##### Dataset excerpts

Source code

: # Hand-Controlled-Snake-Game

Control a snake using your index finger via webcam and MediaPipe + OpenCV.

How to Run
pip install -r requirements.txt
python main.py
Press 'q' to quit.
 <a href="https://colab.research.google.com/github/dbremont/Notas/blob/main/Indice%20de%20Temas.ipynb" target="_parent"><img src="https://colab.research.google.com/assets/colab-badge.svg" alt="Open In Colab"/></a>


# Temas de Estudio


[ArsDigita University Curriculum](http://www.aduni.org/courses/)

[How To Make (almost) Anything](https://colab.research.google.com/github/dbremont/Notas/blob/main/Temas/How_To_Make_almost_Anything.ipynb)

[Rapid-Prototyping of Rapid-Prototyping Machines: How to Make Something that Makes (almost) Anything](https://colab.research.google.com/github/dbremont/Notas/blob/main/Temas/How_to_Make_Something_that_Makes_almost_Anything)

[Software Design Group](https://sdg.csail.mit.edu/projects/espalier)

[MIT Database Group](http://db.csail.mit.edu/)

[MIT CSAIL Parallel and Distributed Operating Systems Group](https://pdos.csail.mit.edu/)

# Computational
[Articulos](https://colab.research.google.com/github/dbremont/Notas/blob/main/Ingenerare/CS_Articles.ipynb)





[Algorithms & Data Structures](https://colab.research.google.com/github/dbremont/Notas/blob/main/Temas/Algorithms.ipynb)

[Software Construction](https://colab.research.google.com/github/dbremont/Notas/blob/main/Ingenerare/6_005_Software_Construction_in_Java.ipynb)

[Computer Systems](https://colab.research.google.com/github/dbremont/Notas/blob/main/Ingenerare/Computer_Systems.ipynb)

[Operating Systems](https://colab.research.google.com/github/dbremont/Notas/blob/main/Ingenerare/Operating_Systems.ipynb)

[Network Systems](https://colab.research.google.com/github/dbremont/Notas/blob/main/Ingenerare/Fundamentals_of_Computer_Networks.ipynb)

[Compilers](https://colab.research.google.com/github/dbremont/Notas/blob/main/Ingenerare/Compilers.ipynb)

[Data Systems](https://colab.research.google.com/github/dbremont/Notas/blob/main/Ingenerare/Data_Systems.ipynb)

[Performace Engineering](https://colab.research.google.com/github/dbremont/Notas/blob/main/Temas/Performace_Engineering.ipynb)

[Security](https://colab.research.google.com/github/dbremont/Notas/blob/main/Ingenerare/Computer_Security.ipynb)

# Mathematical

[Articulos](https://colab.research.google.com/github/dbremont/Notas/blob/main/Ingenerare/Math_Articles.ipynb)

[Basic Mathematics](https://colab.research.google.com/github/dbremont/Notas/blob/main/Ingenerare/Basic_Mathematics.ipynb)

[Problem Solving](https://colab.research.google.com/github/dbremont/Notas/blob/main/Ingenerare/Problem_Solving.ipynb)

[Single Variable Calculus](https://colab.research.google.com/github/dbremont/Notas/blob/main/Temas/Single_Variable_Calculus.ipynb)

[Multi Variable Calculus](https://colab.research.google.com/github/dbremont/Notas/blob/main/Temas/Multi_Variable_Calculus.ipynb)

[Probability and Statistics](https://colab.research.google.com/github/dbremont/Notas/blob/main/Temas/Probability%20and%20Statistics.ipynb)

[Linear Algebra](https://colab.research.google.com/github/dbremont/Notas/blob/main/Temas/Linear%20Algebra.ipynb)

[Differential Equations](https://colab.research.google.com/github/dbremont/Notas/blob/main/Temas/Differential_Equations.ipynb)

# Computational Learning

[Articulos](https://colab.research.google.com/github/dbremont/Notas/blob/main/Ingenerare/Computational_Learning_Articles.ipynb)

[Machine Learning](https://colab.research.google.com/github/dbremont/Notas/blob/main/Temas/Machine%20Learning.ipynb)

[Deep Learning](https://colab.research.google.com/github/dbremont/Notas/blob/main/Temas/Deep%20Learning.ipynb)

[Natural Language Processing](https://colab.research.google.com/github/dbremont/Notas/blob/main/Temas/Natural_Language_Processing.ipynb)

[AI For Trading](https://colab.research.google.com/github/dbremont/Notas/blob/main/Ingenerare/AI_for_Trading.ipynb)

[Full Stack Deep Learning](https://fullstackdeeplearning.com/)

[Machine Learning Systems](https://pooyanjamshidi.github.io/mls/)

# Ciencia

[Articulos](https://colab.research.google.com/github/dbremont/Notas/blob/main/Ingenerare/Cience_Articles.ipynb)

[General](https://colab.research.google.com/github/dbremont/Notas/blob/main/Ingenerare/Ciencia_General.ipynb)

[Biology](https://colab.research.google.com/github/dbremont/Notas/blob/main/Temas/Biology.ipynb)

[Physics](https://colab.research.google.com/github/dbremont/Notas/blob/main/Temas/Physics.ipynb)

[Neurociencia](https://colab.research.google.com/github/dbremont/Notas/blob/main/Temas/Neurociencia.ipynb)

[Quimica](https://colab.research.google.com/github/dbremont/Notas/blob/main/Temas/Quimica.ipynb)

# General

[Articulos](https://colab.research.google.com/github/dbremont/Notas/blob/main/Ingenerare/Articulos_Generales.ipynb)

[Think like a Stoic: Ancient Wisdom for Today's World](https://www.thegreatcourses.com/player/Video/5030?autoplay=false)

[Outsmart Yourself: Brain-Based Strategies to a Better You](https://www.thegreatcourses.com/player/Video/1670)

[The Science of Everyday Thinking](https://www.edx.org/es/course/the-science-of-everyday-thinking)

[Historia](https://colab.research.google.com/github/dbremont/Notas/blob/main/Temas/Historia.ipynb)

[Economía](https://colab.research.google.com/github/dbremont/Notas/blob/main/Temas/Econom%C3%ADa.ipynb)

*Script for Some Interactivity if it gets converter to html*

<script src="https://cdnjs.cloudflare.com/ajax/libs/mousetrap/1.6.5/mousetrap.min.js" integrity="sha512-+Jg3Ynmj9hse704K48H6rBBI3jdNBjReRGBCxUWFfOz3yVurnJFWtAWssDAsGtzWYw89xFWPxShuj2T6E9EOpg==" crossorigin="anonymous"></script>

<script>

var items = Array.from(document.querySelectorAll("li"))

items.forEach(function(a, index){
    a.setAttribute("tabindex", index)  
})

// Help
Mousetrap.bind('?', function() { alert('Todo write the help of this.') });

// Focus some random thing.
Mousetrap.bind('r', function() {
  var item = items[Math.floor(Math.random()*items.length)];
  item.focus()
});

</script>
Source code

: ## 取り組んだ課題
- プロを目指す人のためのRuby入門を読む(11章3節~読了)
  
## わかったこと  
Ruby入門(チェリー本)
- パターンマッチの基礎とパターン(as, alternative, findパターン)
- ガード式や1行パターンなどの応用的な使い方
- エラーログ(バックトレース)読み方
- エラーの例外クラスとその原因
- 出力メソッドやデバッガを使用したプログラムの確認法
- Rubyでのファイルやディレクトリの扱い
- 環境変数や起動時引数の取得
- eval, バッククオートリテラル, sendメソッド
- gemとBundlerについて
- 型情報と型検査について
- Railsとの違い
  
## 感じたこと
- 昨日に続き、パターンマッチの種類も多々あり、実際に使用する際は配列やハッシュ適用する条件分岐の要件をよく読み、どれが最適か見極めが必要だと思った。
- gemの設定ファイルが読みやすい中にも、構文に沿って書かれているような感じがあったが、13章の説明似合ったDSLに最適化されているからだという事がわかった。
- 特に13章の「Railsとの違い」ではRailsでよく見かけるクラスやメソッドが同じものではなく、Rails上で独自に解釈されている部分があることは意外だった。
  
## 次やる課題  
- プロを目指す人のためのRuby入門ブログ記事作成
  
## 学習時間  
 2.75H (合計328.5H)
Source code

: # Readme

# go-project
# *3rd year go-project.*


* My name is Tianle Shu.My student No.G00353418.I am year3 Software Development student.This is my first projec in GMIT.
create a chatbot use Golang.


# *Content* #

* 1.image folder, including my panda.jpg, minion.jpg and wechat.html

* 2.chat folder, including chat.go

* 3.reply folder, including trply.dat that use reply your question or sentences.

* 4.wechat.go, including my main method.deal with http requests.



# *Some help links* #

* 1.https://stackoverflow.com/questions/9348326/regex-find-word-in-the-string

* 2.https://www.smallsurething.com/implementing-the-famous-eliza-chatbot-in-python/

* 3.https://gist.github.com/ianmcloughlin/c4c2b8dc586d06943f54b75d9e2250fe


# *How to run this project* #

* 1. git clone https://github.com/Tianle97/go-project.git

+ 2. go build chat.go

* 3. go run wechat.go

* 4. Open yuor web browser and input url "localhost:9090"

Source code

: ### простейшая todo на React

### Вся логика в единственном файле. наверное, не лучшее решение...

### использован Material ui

##########

▶ **Task details**: Repeat only the lines above, from the first line of the entries through the line that contains "[ArsDigita University Curriculum](http://www.aduni.org/courses/)", including both ends.

▶ **Problem solution**:
Source code

: # Hand-Controlled-Snake-Game

Control a snake using your index finger via webcam and MediaPipe + OpenCV.

How to Run
pip install -r requirements.txt
python main.py
Press 'q' to quit.
 <a href="https://colab.research.google.com/github/dbremont/Notas/blob/main/Indice%20de%20Temas.ipynb" target="_parent"><img src="https://colab.research.google.com/assets/colab-badge.svg" alt="Open In Colab"/></a>


# Temas de Estudio


[ArsDigita University Curriculum](http://www.aduni.org/courses/)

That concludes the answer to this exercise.